Someone among the Afghanis asked in broken language and pantomime if they were in Europe or not.

I asked the Syrian Father if he knew what would happen next. He said “No. I don’t know what will happen next. Where will we go?” It didn’t matter how you took the word ‘next’ – next minute, next hour, next day, next month, next year – he didn’t know.

When they got in that boat, they chose to cast themselves utterly upon our mercy.

But he hadn’t heard of the EU-Turkey deal. He didn’t know the Pope had been here, or why. He had no idea that migrants and refugees alike were being detained at Moria, that those who didn’t ask for asylum immediately would be sent back to Turkey and possibly all the way back to Syria. He hadn’t heard about the overcrowding, the slow processing times (likely weeks or months), the failure of authorities to offer legally required recourse , the leveling of volunteer camps, the arrests, the riots at Idomeni or any of that.

A bottle of water, a helping hand carrying luggage, a ride to the MSF camp, and a little company were all the mercy I could offer.

Luckily for that family, the process of detention may be ending now, or so reports UNICEF, but we haven’t seen it yet. As I understand it, and my understanding is more than slightly wobbly, so don’t quote me: Under EU law it’s illegal to detain someone longer than X days (24 I think) without a charging them with a crime. Under international law, Refugees (legal term for those fleeing systematic persecution or war) are protected from criminal charges for crossing borders in ways that would otherwise be illegal. This isn’t true of migrants (legal term for people traveling to another country looking for better work or a better life). Migrants have to cross borders legally, or they will be deported. But those coming in boats are a mix of migrants and refugees, and sorting them out is a bureaucratic nightmare. Once each family applies for asylum, their application has to be processed, after which they get a verdict as to whether they can stay under the refugee protections, or have to go away, home, back, or just somewhere else, as illegal migrants. That processing takes time, especially because the Greek government wracks in the grips of its financial crisis, and struggles to manage critical resources.

Words you never thought you’d hear: this humanitarian crisis suffers for a desperate shortage of lawyers.

Yet, if what I’m hearing on the ground is to be believed, that is the case.

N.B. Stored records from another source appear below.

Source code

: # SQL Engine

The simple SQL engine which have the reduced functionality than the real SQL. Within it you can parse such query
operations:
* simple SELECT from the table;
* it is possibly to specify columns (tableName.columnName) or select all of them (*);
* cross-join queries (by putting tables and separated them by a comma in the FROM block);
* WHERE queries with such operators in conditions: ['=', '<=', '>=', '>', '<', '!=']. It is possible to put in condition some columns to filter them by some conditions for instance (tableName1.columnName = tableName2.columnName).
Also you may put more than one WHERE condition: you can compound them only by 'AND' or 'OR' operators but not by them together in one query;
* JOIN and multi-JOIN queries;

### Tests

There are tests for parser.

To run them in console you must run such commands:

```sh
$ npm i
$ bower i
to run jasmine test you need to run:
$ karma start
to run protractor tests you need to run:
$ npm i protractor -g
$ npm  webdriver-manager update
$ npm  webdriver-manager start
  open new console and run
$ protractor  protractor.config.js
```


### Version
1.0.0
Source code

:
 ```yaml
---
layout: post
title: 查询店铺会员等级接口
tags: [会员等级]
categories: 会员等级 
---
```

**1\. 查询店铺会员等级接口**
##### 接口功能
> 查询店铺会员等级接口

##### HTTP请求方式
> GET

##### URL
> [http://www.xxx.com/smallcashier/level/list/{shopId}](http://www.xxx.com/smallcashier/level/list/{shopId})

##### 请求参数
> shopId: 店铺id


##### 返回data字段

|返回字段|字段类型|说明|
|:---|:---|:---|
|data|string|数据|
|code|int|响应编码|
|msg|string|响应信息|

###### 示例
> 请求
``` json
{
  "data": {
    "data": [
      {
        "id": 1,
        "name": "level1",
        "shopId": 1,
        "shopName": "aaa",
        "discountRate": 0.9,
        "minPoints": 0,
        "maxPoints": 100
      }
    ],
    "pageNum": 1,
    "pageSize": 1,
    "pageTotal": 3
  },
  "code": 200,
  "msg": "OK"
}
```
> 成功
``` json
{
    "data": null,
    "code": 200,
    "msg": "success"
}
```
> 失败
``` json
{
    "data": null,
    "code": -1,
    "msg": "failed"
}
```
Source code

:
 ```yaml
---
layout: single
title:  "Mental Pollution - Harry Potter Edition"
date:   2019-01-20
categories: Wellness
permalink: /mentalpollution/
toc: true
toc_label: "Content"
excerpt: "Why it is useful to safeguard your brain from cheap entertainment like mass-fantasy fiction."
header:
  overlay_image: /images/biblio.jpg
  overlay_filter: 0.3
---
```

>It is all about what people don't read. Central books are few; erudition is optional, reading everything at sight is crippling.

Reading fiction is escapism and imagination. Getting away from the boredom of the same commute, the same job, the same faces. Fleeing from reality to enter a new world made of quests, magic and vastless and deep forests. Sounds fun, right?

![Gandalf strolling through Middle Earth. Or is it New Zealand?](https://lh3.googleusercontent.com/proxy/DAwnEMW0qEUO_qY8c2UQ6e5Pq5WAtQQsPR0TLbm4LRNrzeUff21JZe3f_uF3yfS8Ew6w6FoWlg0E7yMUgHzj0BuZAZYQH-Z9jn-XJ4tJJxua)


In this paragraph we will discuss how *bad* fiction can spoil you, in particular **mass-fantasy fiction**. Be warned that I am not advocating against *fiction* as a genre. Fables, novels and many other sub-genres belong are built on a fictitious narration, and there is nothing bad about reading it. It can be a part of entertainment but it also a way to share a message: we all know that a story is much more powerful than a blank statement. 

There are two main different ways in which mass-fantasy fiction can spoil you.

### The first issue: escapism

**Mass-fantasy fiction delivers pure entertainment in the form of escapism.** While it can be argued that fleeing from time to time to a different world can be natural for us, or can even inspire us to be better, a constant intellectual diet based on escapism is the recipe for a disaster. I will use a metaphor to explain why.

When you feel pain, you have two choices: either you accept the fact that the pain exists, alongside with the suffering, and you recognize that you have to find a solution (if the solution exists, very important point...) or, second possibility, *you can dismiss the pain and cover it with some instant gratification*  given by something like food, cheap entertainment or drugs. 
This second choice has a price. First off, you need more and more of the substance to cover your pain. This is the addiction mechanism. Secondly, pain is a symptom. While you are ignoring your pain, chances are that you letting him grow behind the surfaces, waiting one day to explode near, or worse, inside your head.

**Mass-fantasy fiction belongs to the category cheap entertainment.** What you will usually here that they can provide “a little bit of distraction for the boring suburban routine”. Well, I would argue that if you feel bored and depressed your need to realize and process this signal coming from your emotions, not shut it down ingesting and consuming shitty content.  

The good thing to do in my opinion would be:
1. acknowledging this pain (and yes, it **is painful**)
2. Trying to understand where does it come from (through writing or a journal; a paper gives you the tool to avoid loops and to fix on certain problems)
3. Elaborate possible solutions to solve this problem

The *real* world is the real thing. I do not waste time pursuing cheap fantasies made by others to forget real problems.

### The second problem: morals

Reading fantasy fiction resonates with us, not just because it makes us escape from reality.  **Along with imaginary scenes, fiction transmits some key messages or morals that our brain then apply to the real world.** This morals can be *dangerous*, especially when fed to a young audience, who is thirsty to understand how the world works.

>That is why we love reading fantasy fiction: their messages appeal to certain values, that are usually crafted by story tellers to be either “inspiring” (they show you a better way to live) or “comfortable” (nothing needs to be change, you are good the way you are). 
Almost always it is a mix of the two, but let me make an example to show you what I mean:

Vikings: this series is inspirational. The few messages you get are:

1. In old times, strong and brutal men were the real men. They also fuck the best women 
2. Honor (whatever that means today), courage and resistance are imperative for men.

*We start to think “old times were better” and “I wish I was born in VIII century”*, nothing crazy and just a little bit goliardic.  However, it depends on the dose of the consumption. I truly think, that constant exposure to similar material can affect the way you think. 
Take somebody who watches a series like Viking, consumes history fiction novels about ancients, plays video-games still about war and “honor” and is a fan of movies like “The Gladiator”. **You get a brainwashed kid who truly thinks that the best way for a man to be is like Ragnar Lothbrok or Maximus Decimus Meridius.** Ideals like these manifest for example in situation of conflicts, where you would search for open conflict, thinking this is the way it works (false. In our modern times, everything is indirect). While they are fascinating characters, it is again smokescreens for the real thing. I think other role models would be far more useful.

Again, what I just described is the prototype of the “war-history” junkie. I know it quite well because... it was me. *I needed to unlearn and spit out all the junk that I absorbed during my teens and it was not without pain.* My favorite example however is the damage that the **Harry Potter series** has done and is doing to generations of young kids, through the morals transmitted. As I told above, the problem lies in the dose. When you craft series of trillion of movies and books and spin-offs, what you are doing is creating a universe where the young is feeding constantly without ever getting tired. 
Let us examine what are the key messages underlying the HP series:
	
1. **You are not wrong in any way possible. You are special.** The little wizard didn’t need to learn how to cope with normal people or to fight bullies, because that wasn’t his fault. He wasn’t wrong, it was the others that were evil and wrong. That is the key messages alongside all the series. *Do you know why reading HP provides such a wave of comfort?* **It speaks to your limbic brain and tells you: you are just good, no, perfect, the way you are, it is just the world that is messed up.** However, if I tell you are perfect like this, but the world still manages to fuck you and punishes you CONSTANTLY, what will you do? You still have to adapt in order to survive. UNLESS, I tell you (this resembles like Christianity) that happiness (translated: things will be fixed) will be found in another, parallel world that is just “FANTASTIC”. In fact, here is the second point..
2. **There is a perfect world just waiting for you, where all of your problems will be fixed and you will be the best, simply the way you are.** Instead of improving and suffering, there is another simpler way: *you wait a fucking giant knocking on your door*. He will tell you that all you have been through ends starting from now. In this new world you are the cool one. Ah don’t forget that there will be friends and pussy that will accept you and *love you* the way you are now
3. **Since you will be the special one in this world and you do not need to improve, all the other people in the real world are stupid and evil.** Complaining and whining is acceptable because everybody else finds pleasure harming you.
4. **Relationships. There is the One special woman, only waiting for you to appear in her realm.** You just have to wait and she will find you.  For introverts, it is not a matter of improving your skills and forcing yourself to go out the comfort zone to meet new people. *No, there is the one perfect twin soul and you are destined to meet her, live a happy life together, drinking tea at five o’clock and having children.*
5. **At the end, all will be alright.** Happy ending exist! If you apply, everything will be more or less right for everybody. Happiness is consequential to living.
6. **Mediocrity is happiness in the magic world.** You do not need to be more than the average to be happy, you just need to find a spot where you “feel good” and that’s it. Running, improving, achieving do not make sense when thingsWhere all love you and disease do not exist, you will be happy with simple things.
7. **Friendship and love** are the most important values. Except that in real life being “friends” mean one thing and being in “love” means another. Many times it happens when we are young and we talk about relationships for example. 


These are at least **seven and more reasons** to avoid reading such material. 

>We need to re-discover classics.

In the meantime, since people can’t be held longer than 24 days without a charge, and they can’t be charged until it’s known if they’re refugees or migrants, they have be let go.
Or so its been said.

As for the 35 or so refugees and migrants I met on that rocky beach two days ago, that was the last I saw of them.

I heard from MSF staff later that they’d managed to give the whole group a quick lesson on their rights and obligations, before the coastguard bus showed up to haul the lot off to Moria. That’s good. The Authorities have been particularly lax on educating those in their care.

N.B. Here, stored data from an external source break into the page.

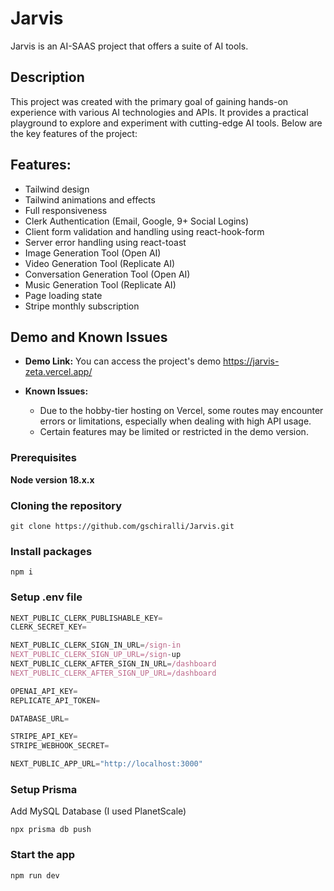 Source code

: # Jarvis
Jarvis is an AI-SAAS project that offers a suite of AI tools.

## Description
This project was created with the primary goal of gaining hands-on experience with various AI technologies and APIs. It provides a practical playground to explore and experiment with cutting-edge AI tools. Below are the key features of the project:

## Features:
- Tailwind design
- Tailwind animations and effects
- Full responsiveness
- Clerk Authentication (Email, Google, 9+ Social Logins)
- Client form validation and handling using react-hook-form
- Server error handling using react-toast
- Image Generation Tool (Open AI)
- Video Generation Tool (Replicate AI)
- Conversation Generation Tool (Open AI)
- Music Generation Tool (Replicate AI)
- Page loading state
- Stripe monthly subscription
## Demo and Known Issues

- **Demo Link:** You can access the project's demo https://jarvis-zeta.vercel.app/

- **Known Issues:**
  - Due to the hobby-tier hosting on Vercel, some routes may encounter errors or limitations, especially when dealing with high API usage.
  - Certain features may be limited or restricted in the demo version.
  
### Prerequisites

**Node version 18.x.x**

### Cloning the repository

```shell
git clone https://github.com/gschiralli/Jarvis.git
```

### Install packages

```shell
npm i
```

### Setup .env file


```js
NEXT_PUBLIC_CLERK_PUBLISHABLE_KEY=
CLERK_SECRET_KEY=

NEXT_PUBLIC_CLERK_SIGN_IN_URL=/sign-in
NEXT_PUBLIC_CLERK_SIGN_UP_URL=/sign-up
NEXT_PUBLIC_CLERK_AFTER_SIGN_IN_URL=/dashboard
NEXT_PUBLIC_CLERK_AFTER_SIGN_UP_URL=/dashboard

OPENAI_API_KEY=
REPLICATE_API_TOKEN=

DATABASE_URL=

STRIPE_API_KEY=
STRIPE_WEBHOOK_SECRET=

NEXT_PUBLIC_APP_URL="http://localhost:3000"
```

### Setup Prisma

Add MySQL Database (I used PlanetScale)

```shell
npx prisma db push

```

### Start the app

```shell
npm run dev
```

We’ll see what happens. The forced detentions already violate the Geneva convention, so who knows if the authorities will feel bound by this particular caveat of EU law or just keep doing whatever they feel like? Hopefully our continued presence and voice will help keep them honest, and humane.

Imagine finding your family hunted in your own country. Imagine fleeing into the woods to carry your seven month old baby by back roads, at night, through a war-torn landscape.

It’s not The Walking Dead. It’s real life. Unlike The Walking Dead, this family has hope. Their hope is in our mercy, and by that the very real possibility of a future among good people, in peaceful lands.

I don’t take identifiable photographs of refugees or migrants to protect their identity, privacy, and families who may be endangered by publication of their current whereabouts or activities. Thanks for your understanding. Even though I maintain this blog when I can, I’m not here as a journalist, and didn’t bring my cameras, or arrange for credentials. I’m a volunteer, using a different skill set to try to help more directly.